As of March 31, 2016, commitments outstanding
for the purchase of plasma from 2016 to 2018 approximated $76.1 million.
Legal proceedings
Dispute with Jie’an over Certain Capital Injection
into Guizhou Taibang
In May 2007, a 91% majority of Guizhou
Taibang’s shareholders approved a plan to raise additional capital from qualified strategic investors through the issuance
of an additional 20,000,000 shares of Guizhou Taibang. The plan required all existing Guizhou Taibang shareholders to waive their
rights of first refusal to subscribe for the additional shares. The remaining 9% minority shareholder of Guizhou Taibang’s
shares, Guizhou Jie’an Company, or Jie’an, did not support the plan and did not waive its right of first refusal.
In May 2007, Guizhou Taibang signed an Equity Purchase Agreement with certain alleged strategic investors (who concealed their
background), pursuant to which such investors agreed to invest an aggregate of RMB50,960,000 (approximately $7,887,079) in exchange
for 21.4% of Guizhou Taibang’s equity interests. Such Equity Purchase Agreement was not approved or ratified by over two-thirds
supermajority of Guizhou Taibang’s shareholders, which approval or ratification is required under the PRC Company Law. At
the same time, as an existing shareholder, Jie’an also subscribed for 1,800,000 shares, representing its pro rata share
of the 20,000,000 shares being offered. In total, Guizhou Taibang received RMB50,960,000 (approximately $7,887,079) from the investors
and RMB6,480,000 (approximately $1,002,910) from Jie’an.
In June 2007, Jie’an brought a lawsuit
against Guizhou Taibang, alleging that it had a right to acquire the 18,200,000 shares offered to the investors under the Equity
Purchase Agreement. The trial court denied Jie’an’s request, and the PRC Supreme Court ultimately sustained the original
ruling in May 2009 and denied the rights of first refusal of Jie’an over the 18,200,000 shares.
During the second quarter of 2010, Jie’an
requested that Guizhou Taibang register its 1.8 million shares of additional capital injection with the local administration of
industry and commerce, or AIC. Guizhou Taibang’s board of directors withheld its required ratification of Jie’an’s
request, pending the outcome of the ongoing litigation. In March 2012, Jie’an brought another lawsuit against Guizhou Taibang
for refusing to register the shares. In July 2013, the trial court dismissed the lawsuit for lack of jurisdiction. Jie’an
did not appeal the dismissal.
In December 2013, Jie’an brought
a third lawsuit against Guizhou Taibang, requesting Guizhou Taibang to register 1.8 million shares under its name with the local
AIC. In July 2014, the trial court denied Jie’an’s request to register such shares. Despite the denial of Jie’an’s
share registration request, the trial court, however, in its ruling, ordered Guizhou Taibang to pay accumulated dividends of RMB13,809,197
(approximately $2,137,249) associated with these shares and the related interest expenses to Jie’an.
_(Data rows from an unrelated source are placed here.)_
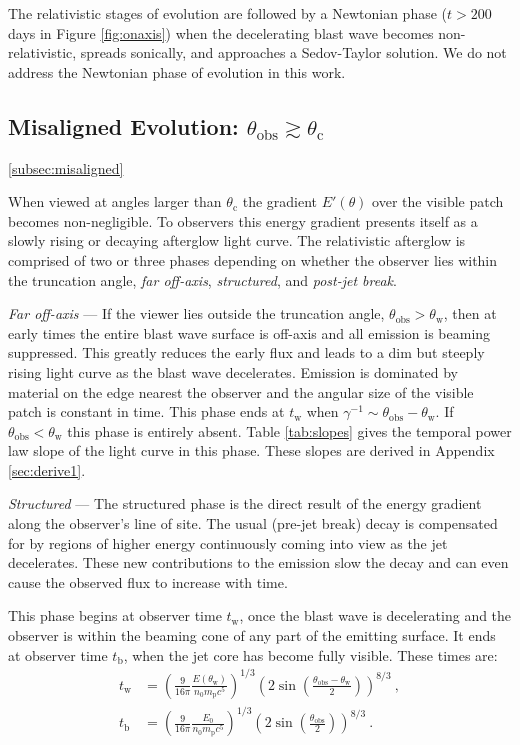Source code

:\documentclass[twocolumn]{aastex62}
\newcommand{\tW}{\ensuremath{t_{\mathrm{w}}}}
\newcommand{\tb}{\ensuremath{t_{\mathrm{b}}}}
\newcommand{\thobs}{\ensuremath{\theta_{\mathrm{obs}}}}
\newcommand{\thW}{\ensuremath{\theta_{\mathrm{w}}}}
\newcommand{\thC}{\ensuremath{\theta_{\mathrm{c}}}}
\newcommand{\Mp}{\ensuremath{m_{\mathrm{p}}}}
\begin{document}
The relativistic stages of evolution are followed by a Newtonian phase ($t > 200$ days in Figure \ref{fig:onaxis}) when the decelerating blast wave becomes non-relativistic, spreads sonically, and approaches a Sedov-Taylor solution.  We do not address the Newtonian phase of evolution in this work.

\subsection{Misaligned Evolution: $\thobs \gtrsim \thC$}\ref{subsec:misaligned}

When viewed at angles larger than $\thC$ the gradient $E'(\theta)$ over the visible patch becomes non-negligible.  To observers this energy gradient presents itself as a slowly rising or decaying afterglow light curve. The relativistic afterglow is comprised of two or three phases depending on whether the observer lies within the truncation angle, \emph{far off-axis}, \emph{structured}, and \emph{post-jet break}.

\emph{Far off-axis} --- If the viewer lies outside the truncation angle, $\thobs > \thW$, then at early times the entire blast wave surface is off-axis and all emission is beaming suppressed.  This greatly reduces the early flux and leads to a dim but steeply rising light curve as the blast wave decelerates.  Emission is dominated by material on the edge nearest the observer and the angular size of the visible patch is constant in time.  This phase ends at $\tW$ when $\gamma^{-1} \sim \thobs-\thW$.  If $\thobs < \thW$ this phase is entirely absent.  Table \ref{tab:slopes} gives the temporal power law slope of the light curve in this phase.  These slopes are derived in Appendix \ref{sec:derive1}.

\emph{Structured} --- The structured phase is the direct result of the energy gradient along the observer's line of site.  The usual (pre-jet break) decay is compensated for by regions of higher energy continuously coming into view as the jet decelerates.  These new contributions to the emission slow the decay and can even cause the observed flux to increase with time.

 This phase begins at observer time $\tW$, once the blast wave is decelerating and the observer is within the beaming cone of any part of the emitting surface.  It ends at observer time $\tb$, when the jet core has become fully visible.  These times are:
\begin{align}
	\tW &= \left(\frac{9}{16\pi} \frac{E(\thW)}{n_0 \Mp c^5}\right)^{1/3} \left( 2 \sin \left(\frac{\thobs-\thW}{2}\right)\right)^{8/3} \ ,\label{eq:tw} \\
	\tb &= \left(\frac{9}{16\pi} \frac{E_0}{n_0 \Mp c^5}\right)^{1/3} \left( 2 \sin \left(\frac{\thobs}{2}\right)\right)^{8/3} \ .\label{eq:tb}
\end{align}
\end{document}
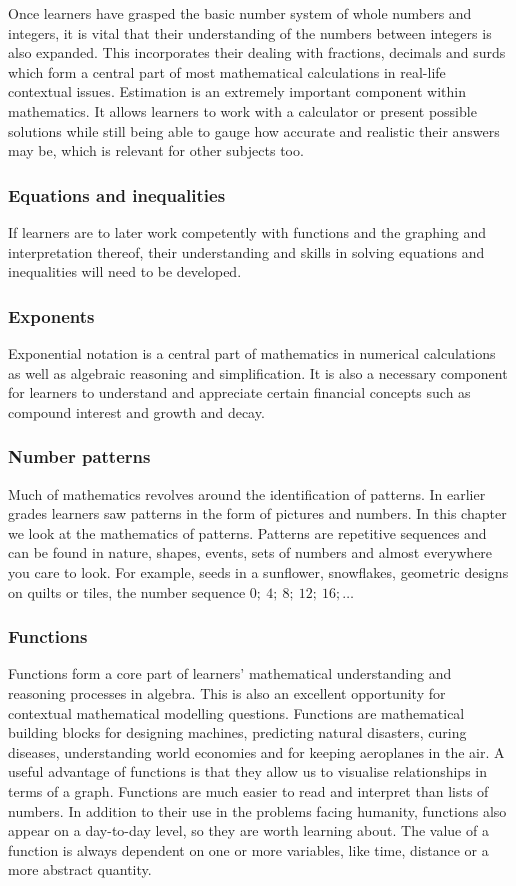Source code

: Once learners have grasped the basic number system of whole numbers and integers, it is vital that their understanding of the numbers between integers is also expanded. This incorporates their dealing with fractions, decimals and surds which form a central part of most mathematical calculations in real-life contextual issues. Estimation is an extremely important component within mathematics. It allows learners to work with a calculator or present possible solutions while still being able to gauge how accurate and realistic their answers may be, which is relevant for other subjects too. 

\subsubsection{Equations and inequalities}
If learners are to later work competently with functions and the graphing and interpretation thereof, their understanding and skills in solving equations and inequalities will need to be developed. 
\subsubsection{Exponents}
Exponential notation is a central part of mathematics in numerical calculations as well as algebraic reasoning and simplification. It is also a necessary component for learners to understand and appreciate certain financial concepts such as compound interest and growth and decay. 
\subsubsection{Number patterns}
Much of mathematics revolves around the identification of patterns. In earlier grades learners saw patterns in the form of pictures and numbers. In this chapter  we look at the mathematics of patterns. Patterns are repetitive sequences and can be found in nature, shapes, events, sets of numbers and almost everywhere you care to look. For example, seeds in a sunflower, snowflakes, geometric designs on quilts or tiles, the number sequence $0; ~4;~ 8;~ 12; ~16; \ldots$
\subsubsection{Functions}
Functions form a core part of learners’ mathematical understanding and reasoning processes in algebra. This is also an excellent opportunity for contextual mathematical modelling questions. Functions are mathematical building blocks for designing machines, predicting natural disasters, curing diseases, understanding world economies and for keeping aeroplanes in the air. A useful advantage of functions is that they allow us to visualise relationships in terms of a graph. Functions are much easier to read and interpret than lists of numbers. In addition to their use in the problems facing humanity, functions also appear on a day-to-day level, so they are worth learning about. The value of a function is always dependent on one or more variables, like time, distance or a more abstract  quantity.

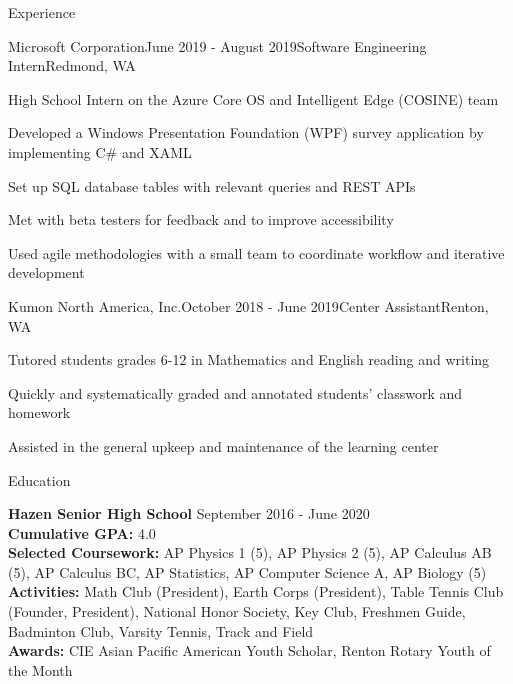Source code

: \documentclass{resume} %
\begin{document}

\begin{rSection}{Experience}

\begin{rSubsection}{Microsoft Corporation}{June 2019 - August 2019}{Software Engineering Intern}{Redmond, WA}
\item High School Intern on the Azure Core OS and Intelligent Edge (COSINE) team
\item Developed a Windows Presentation Foundation (WPF) survey application by implementing C\# and XAML
\item Set up SQL database tables with relevant queries and REST APIs
\item Met with beta testers for feedback and to improve accessibility
\item Used agile methodologies with a small team to coordinate workflow and iterative development
\end{rSubsection}


\begin{rSubsection}{Kumon North America, Inc.}{October 2018 - June 2019}{Center Assistant}{Renton, WA}
\item Tutored students grades 6-12 in Mathematics and English reading and writing
\item Quickly and systematically graded and annotated students' classwork and homework
\item Assisted in the general upkeep and maintenance of the learning center
\end{rSubsection}

\end{rSection}


\begin{rSection}{Education}

{\bf Hazen Senior High School} \hfill {September 2016 - June 2020}\\
{\bf Cumulative GPA:} 4.0  \smallskip \\
{\bf Selected Coursework:} AP Physics 1 (5), AP Physics 2 (5), AP Calculus AB (5), AP Calculus BC, AP Statistics, AP Computer Science A, AP Biology (5)\\
{\bf Activities:} Math Club (President), Earth Corps (President), Table Tennis Club (Founder, President), National Honor Society, Key Club, Freshmen Guide, Badminton Club, Varsity Tennis, Track and Field\\
{\bf Awards:} CIE Asian Pacific American Youth Scholar, Renton Rotary Youth of the Month



\end{rSection}
\end{document}
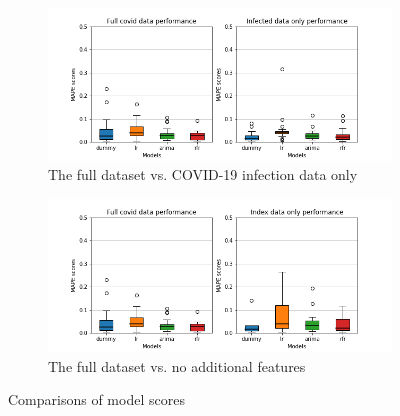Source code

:\begin{figure}
\begin{subfigure}[b]{.4\linewidth}
    \includegraphics[width=\linewidth]{thesis/images/plots/daily_full_covid_data_vs_infected_data_only_max_05.png}
    \caption{The full dataset vs. COVID-19 infection data only}
    \label{fig:infectvfull}
\end{subfigure} 
\begin{subfigure}[b]{.4\linewidth}
    \includegraphics[width=\linewidth]{thesis/images/plots/daily_full_covid_data_vs_index_data_only_max_05.png}
    \caption{The full dataset vs. no additional features}
    \label{fig:indexvfull}
\end{subfigure}
\caption{Comparisons of model scores}
\end{figure}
Guizhou Taibang and
Jie’an subsequently filed a cross-appeal. In December 2014, the appellate court ruled in favor of Jie’an supporting
its request to register 1.8 million shares and ordered Guizhou Taibang to pay Jie’an its share of accumulated dividends
of RMB18,339,227 (approximately $2,838,362) associated with these shares plus the related interest expenses to Jie’an. In
the first half of 2015, Guizhou Taibang paid an aggregate of RMB22,639,227 (approximately $3,503,873) to the trial court held
in escrow pending further appeal of this case. Guizhou Taibang appealed to the High Court of Guizhou in June 2015 which overruled
the decision of the appellate court and remanded the case to the trial court for retrial in September 2015.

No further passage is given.